Kael’s Influence on Other Critics
The book is a prodigiously well-researched survey of the 1970-1980 era in which film critics were first recognized as powerful opinion-makers. Kellow tells the story through Ms. Kael’s work, her snap judgments on new films, and her climb from obscurity to fame. Her iron determination eventually drove her to the top, but only when she was in her 40s and after many years of writing for nothing or next to it. At her peak, she wielded such influence that other New York critics took sides in writing about her writing.
As she aged, she became almost too confident for her own good. From about the mid-1970s, Kellow writes, “Pauline often saw herself as more than a critic. Her reviews became more urgent, more emotional, more haranguing.”
She would be appalled if she were around today to see the amateurism the internet has spawned in her field. Her forte was putting a movie in context while venting her spontaneous reactions provoked by it. The amateurs who sometimes try to ape her style lack her depth, her passion, and her confidence in judgments.
Perhaps ironically, it was her enthusiasms that damaged her credibility. She favored the “historically significant,” the “best-ever,” the “worst ever” turn of phrase. Finally, the respected critic Robert Brustein faulted her with a hurtful opinion on “the promotional quality of her language and the way her enthusiasm is just beginning to fade into press agentry.”
Kellow threads his narrative through Ms. Kael’s entire life, revisiting her opinions in chronological order and critiquing her critiques.
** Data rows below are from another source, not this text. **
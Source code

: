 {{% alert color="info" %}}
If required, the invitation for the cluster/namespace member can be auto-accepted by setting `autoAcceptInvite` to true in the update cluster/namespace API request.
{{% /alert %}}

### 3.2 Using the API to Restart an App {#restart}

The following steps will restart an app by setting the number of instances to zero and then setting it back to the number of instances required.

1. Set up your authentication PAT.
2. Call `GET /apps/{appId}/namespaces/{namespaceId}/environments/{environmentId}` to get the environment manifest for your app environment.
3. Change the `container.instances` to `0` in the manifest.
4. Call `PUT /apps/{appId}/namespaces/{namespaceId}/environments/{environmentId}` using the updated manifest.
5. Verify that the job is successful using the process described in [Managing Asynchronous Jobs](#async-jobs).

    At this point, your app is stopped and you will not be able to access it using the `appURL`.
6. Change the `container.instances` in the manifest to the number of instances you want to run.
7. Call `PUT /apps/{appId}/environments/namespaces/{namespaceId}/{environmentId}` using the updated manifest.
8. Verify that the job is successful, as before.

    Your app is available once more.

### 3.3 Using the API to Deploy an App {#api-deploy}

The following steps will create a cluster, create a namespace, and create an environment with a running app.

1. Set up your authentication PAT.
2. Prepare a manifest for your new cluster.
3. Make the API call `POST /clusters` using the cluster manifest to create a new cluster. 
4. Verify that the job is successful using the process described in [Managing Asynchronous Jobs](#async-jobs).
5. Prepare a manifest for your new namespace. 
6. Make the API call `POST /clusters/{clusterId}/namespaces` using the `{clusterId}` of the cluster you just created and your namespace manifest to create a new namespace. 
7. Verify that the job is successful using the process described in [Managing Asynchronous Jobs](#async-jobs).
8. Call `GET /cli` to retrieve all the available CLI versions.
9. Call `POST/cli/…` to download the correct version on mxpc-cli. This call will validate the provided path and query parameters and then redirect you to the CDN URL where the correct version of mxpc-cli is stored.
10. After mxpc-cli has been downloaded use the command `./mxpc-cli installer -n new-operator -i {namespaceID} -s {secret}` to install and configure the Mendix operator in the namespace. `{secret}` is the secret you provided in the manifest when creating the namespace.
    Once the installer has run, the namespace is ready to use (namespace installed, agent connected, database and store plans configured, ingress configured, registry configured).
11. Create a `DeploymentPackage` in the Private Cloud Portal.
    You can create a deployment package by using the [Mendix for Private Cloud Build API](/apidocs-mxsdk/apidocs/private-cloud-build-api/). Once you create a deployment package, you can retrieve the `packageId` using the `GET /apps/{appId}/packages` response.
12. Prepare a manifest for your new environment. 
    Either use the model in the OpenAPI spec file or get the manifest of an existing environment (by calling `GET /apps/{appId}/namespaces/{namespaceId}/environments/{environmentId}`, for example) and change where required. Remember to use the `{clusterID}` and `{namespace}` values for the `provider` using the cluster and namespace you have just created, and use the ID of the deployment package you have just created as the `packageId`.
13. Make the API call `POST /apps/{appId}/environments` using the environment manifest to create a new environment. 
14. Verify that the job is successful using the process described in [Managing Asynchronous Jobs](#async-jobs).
Many of her on-the-spot assessments seem at odds with the accepted view 30 or 40 years later.
Was Her Taste Questionable?
Her rhapsodic take on “Last Tango in Paris,” which she compared with Stravinsky’s “Rite of Spring” in the music world, has not held up well, nor has her unreserved admiration for Steve Martin’s “Pennies from Heaven”: “the most emotional movie I have ever seen.” And she was virtually alone in her dismissal of Alfred Hitchcock as a director. She was equivocal or negative about most of Stanley Kubrick’s and Oliver Stone’s works. She disliked “Doctor Zhivago” and “The Deer Hunter.” “It’s a Wonderful Life” was anything but wonderful.
Taking It All In, one of her many compilation books still in print, was criticized in The New York Times as containing reviews that were “fiercely impressionistic and aggressively untheoretical.” Kellow says the Times reviewer, film historian Gerald Mast “found her self-confidence in her own impressions somewhat exhausting at times — he felt that, occasionally, he longed for her to ponder the meaning of a film rather than state it boldly.”
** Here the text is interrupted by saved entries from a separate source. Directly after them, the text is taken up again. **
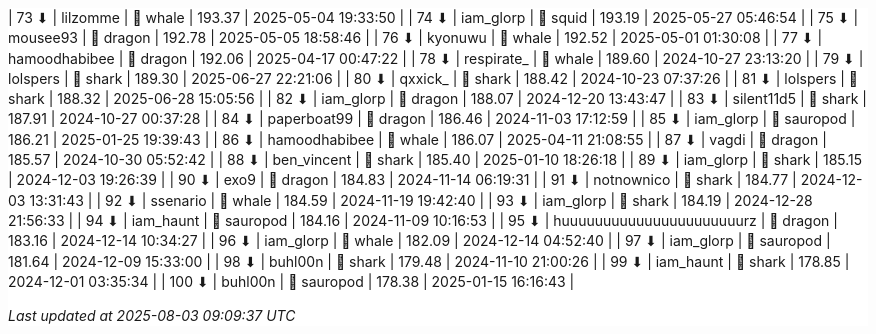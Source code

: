 | 73 ⬇  | lilzomme                  | 🐳 whale     | 193.37        | 2025-05-04 19:33:50 |
| 74 ⬇  | iam_glorp                 | 🦑 squid     | 193.19        | 2025-05-27 05:46:54 |
| 75 ⬇  | mousee93                  | 🐉 dragon    | 192.78        | 2025-05-05 18:58:46 |
| 76 ⬇  | kyonuwu                   | 🐳 whale     | 192.52        | 2025-05-01 01:30:08 |
| 77 ⬇  | hamoodhabibee             | 🐉 dragon    | 192.06        | 2025-04-17 00:47:22 |
| 78 ⬇  | respirate_                | 🐳 whale     | 189.60        | 2024-10-27 23:13:20 |
| 79 ⬇  | lolspers                  | 🦈 shark     | 189.30        | 2025-06-27 22:21:06 |
| 80 ⬇  | qxxick_                   | 🦈 shark     | 188.42        | 2024-10-23 07:37:26 |
| 81 ⬇  | lolspers                  | 🦈 shark     | 188.32        | 2025-06-28 15:05:56 |
| 82 ⬇  | iam_glorp                 | 🐉 dragon    | 188.07        | 2024-12-20 13:43:47 |
| 83 ⬇  | silent11d5                | 🦈 shark     | 187.91        | 2024-10-27 00:37:28 |
| 84 ⬇  | paperboat99               | 🐉 dragon    | 186.46        | 2024-11-03 17:12:59 |
| 85 ⬇  | iam_glorp                 | 🦕 sauropod  | 186.21        | 2025-01-25 19:39:43 |
| 86 ⬇  | hamoodhabibee             | 🐳 whale     | 186.07        | 2025-04-11 21:08:55 |
| 87 ⬇  | vagdi                     | 🐉 dragon    | 185.57        | 2024-10-30 05:52:42 |
| 88 ⬇  | ben_vincent               | 🦈 shark     | 185.40        | 2025-01-10 18:26:18 |
| 89 ⬇  | iam_glorp                 | 🦈 shark     | 185.15        | 2024-12-03 19:26:39 |
| 90 ⬇  | exo9                      | 🐉 dragon    | 184.83        | 2024-11-14 06:19:31 |
| 91 ⬇  | notnownico                | 🦈 shark     | 184.77        | 2024-12-03 13:31:43 |
| 92 ⬇  | ssenario                  | 🐳 whale     | 184.59        | 2024-11-19 19:42:40 |
| 93 ⬇  | iam_glorp                 | 🦈 shark     | 184.19        | 2024-12-28 21:56:33 |
| 94 ⬇  | iam_haunt                 | 🦕 sauropod  | 184.16        | 2024-11-09 10:16:53 |
| 95 ⬇  | huuuuuuuuuuuuuuuuuuuuuurz | 🐉 dragon    | 183.16        | 2024-12-14 10:34:27 |
| 96 ⬇  | iam_glorp                 | 🐳 whale     | 182.09        | 2024-12-14 04:52:40 |
| 97 ⬇  | iam_glorp                 | 🦕 sauropod  | 181.64        | 2024-12-09 15:33:00 |
| 98 ⬇  | buhl00n                   | 🦈 shark     | 179.48        | 2024-11-10 21:00:26 |
| 99 ⬇  | iam_haunt                 | 🦈 shark     | 178.85        | 2024-12-01 03:35:34 |
| 100 ⬇ | buhl00n                   | 🦕 sauropod  | 178.38        | 2025-01-15 16:16:43 |

_Last updated at 2025-08-03 09:09:37 UTC_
Another of her books, Reeling, prompted critic John Simon to write, “She is a lively writer with a lot of common sense, but also one who, in a very disturbing sense, is common.” She had once given the erudite Simon the finger at a private screening.
Kellow’s research turned up such a plethora of material that he delivered a manuscript to Viking “considerably longer” than his contract called for. Viking trimmed it substantially, and it shows. Many of Kellow’s arguments, to borrow one of his phrases, “circle without landing.” Hollywood anecdotes pop up in odd places and disappear. Lapses in language slip by his editor, leaving in such verbs as “helmed” and “penned.” Typos and dropped words can be spotted occasionally.
Kellow also tends to seek out and amplify gay-related gossip or anecdotes, repeatedly returning to gay critic Rex Reed for no apparent narrative purpose.
But the greatness of Pauline Kael the writer shows through, and her impact survives today, ten years after her death. Moviegoers still turn to her books as guides to what a fine-tuned sensibility might make of a film. Agree or disagree, readers will always be rewarded by a strong dose of dazzling critical prose.
Michael Johnson is an American journalist and writer based in Bordeaux, France. He also writes for the International Herald Tribune and American Spectator.